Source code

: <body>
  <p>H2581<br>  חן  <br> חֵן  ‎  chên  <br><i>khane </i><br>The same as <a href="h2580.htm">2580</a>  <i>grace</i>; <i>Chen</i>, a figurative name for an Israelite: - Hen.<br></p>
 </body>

==

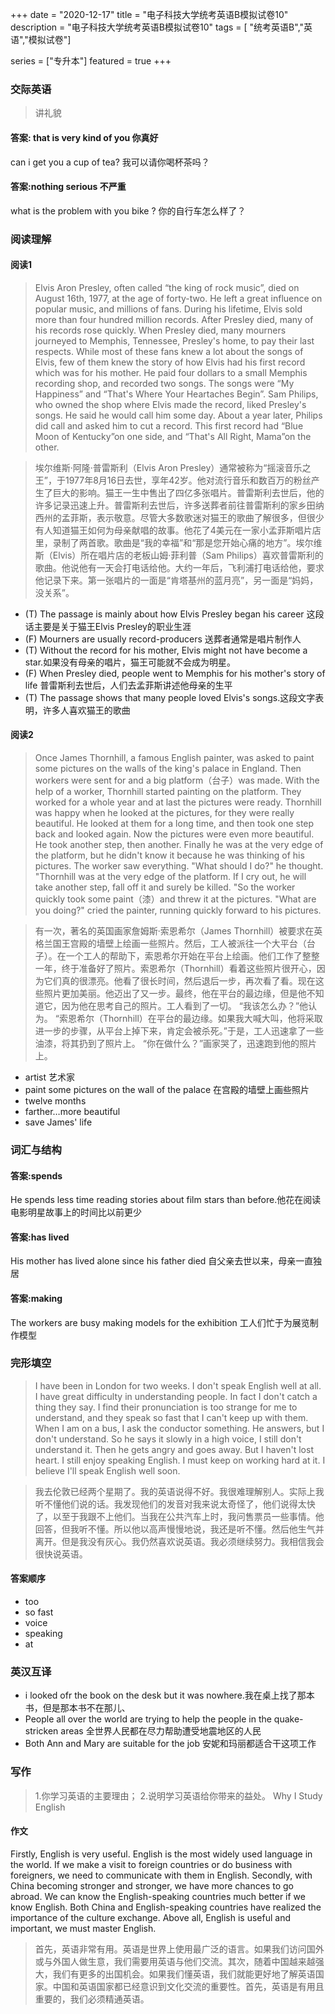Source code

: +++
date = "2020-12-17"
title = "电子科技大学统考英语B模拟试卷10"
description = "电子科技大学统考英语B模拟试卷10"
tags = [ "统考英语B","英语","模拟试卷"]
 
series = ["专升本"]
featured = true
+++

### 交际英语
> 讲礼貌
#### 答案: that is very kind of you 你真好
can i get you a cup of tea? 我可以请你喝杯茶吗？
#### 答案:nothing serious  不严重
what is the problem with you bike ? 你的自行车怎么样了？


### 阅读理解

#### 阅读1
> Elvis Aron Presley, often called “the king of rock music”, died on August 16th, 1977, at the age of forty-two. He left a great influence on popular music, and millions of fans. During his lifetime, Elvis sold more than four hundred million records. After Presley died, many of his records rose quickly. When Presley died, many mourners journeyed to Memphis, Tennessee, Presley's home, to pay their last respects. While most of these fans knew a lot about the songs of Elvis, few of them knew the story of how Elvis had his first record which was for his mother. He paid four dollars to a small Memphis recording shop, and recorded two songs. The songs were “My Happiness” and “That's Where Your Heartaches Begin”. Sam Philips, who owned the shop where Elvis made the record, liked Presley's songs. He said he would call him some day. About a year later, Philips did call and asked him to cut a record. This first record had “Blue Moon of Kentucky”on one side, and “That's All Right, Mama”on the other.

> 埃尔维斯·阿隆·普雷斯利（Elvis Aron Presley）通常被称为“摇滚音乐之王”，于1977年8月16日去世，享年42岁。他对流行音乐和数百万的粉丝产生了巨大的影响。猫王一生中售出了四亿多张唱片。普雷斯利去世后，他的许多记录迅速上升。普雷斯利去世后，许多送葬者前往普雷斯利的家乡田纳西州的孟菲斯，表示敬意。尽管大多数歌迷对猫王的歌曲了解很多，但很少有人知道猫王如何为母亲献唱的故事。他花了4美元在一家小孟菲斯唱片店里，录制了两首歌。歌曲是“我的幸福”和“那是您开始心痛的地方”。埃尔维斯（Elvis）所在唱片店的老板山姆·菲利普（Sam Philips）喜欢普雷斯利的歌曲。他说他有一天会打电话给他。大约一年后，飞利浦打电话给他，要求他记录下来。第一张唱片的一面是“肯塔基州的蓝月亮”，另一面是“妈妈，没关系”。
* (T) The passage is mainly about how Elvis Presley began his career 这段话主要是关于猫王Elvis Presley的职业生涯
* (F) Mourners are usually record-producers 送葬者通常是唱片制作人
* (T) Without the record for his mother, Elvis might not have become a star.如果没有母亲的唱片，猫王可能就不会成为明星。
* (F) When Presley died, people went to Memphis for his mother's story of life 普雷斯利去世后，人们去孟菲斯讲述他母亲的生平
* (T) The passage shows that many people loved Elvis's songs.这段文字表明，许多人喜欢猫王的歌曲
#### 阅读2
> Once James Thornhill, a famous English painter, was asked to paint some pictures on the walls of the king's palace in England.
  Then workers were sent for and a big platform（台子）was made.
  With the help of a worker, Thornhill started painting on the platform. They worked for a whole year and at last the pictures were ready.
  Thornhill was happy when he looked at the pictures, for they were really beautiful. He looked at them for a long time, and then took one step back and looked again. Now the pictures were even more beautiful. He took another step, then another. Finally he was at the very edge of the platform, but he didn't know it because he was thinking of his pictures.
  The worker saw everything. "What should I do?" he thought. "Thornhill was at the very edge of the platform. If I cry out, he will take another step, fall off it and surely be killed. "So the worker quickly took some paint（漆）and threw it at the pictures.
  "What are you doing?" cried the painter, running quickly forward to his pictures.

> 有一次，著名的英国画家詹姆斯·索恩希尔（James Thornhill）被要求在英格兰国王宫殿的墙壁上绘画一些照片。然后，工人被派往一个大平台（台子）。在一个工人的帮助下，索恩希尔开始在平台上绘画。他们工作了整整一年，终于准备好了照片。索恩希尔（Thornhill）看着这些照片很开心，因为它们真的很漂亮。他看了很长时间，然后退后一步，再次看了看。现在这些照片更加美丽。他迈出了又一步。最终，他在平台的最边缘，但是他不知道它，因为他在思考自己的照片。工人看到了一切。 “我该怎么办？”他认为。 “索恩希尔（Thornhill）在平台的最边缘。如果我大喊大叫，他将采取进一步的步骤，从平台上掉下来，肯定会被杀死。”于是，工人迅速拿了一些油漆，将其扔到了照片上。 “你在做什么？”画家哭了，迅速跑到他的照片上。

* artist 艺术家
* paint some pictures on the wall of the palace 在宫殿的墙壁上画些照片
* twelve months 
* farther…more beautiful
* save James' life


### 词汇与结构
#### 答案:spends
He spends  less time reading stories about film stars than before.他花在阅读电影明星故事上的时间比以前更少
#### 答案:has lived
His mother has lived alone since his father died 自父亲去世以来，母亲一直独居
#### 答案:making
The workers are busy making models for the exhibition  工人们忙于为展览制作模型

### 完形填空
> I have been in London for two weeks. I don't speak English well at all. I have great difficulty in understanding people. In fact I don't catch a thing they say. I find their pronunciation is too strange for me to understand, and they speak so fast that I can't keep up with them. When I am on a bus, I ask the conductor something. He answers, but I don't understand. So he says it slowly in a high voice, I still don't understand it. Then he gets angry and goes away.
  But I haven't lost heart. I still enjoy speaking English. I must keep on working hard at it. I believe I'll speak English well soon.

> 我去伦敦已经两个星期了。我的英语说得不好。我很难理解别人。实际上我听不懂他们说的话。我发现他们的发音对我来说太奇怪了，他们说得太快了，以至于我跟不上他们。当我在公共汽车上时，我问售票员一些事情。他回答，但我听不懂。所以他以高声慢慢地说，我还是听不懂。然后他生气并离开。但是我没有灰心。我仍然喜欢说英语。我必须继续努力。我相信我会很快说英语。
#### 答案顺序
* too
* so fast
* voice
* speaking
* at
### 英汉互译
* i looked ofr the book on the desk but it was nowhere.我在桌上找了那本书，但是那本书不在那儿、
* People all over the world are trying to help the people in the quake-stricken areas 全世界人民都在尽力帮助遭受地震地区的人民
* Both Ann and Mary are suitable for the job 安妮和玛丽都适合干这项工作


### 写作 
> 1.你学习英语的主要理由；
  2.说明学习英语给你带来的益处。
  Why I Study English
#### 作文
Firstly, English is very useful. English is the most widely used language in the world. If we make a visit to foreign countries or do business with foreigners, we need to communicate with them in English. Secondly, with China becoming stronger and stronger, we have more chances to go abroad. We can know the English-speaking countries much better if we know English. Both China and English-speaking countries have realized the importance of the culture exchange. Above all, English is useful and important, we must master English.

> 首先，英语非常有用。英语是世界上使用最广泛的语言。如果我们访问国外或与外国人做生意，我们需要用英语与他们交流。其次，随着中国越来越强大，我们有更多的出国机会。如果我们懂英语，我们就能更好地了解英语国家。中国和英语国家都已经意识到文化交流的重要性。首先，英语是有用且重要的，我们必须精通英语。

* * *

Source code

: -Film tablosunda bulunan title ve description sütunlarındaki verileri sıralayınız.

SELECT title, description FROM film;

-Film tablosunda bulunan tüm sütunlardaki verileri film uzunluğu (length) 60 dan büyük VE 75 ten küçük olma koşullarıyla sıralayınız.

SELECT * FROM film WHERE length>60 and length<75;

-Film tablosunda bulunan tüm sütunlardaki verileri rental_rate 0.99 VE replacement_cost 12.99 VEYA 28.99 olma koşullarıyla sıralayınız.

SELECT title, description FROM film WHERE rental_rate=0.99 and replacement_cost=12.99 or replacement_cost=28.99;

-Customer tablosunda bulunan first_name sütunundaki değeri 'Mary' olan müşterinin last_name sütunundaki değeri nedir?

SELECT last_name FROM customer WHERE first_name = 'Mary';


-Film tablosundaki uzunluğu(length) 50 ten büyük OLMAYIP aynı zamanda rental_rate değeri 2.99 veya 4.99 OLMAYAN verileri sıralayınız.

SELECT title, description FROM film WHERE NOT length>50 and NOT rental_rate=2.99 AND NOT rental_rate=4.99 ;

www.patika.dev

- [About this task]
Copy out only the lines above from the one with "save James' life" to the one with "quake-stricken areas 全世界人民都在尽力帮助遭受地震地区的人民", inclusive, exactly as they stand.

- [Your response]
* save James' life


### 词汇与结构
#### 答案:spends
He spends  less time reading stories about film stars than before.他花在阅读电影明星故事上的时间比以前更少
#### 答案:has lived
His mother has lived alone since his father died 自父亲去世以来，母亲一直独居
#### 答案:making
The workers are busy making models for the exhibition  工人们忙于为展览制作模型

### 完形填空
> I have been in London for two weeks. I don't speak English well at all. I have great difficulty in understanding people. In fact I don't catch a thing they say. I find their pronunciation is too strange for me to understand, and they speak so fast that I can't keep up with them. When I am on a bus, I ask the conductor something. He answers, but I don't understand. So he says it slowly in a high voice, I still don't understand it. Then he gets angry and goes away.
  But I haven't lost heart. I still enjoy speaking English. I must keep on working hard at it. I believe I'll speak English well soon.

> 我去伦敦已经两个星期了。我的英语说得不好。我很难理解别人。实际上我听不懂他们说的话。我发现他们的发音对我来说太奇怪了，他们说得太快了，以至于我跟不上他们。当我在公共汽车上时，我问售票员一些事情。他回答，但我听不懂。所以他以高声慢慢地说，我还是听不懂。然后他生气并离开。但是我没有灰心。我仍然喜欢说英语。我必须继续努力。我相信我会很快说英语。
#### 答案顺序
* too
* so fast
* voice
* speaking
* at
### 英汉互译
* i looked ofr the book on the desk but it was nowhere.我在桌上找了那本书，但是那本书不在那儿、
* People all over the world are trying to help the people in the quake-stricken areas 全世界人民都在尽力帮助遭受地震地区的人民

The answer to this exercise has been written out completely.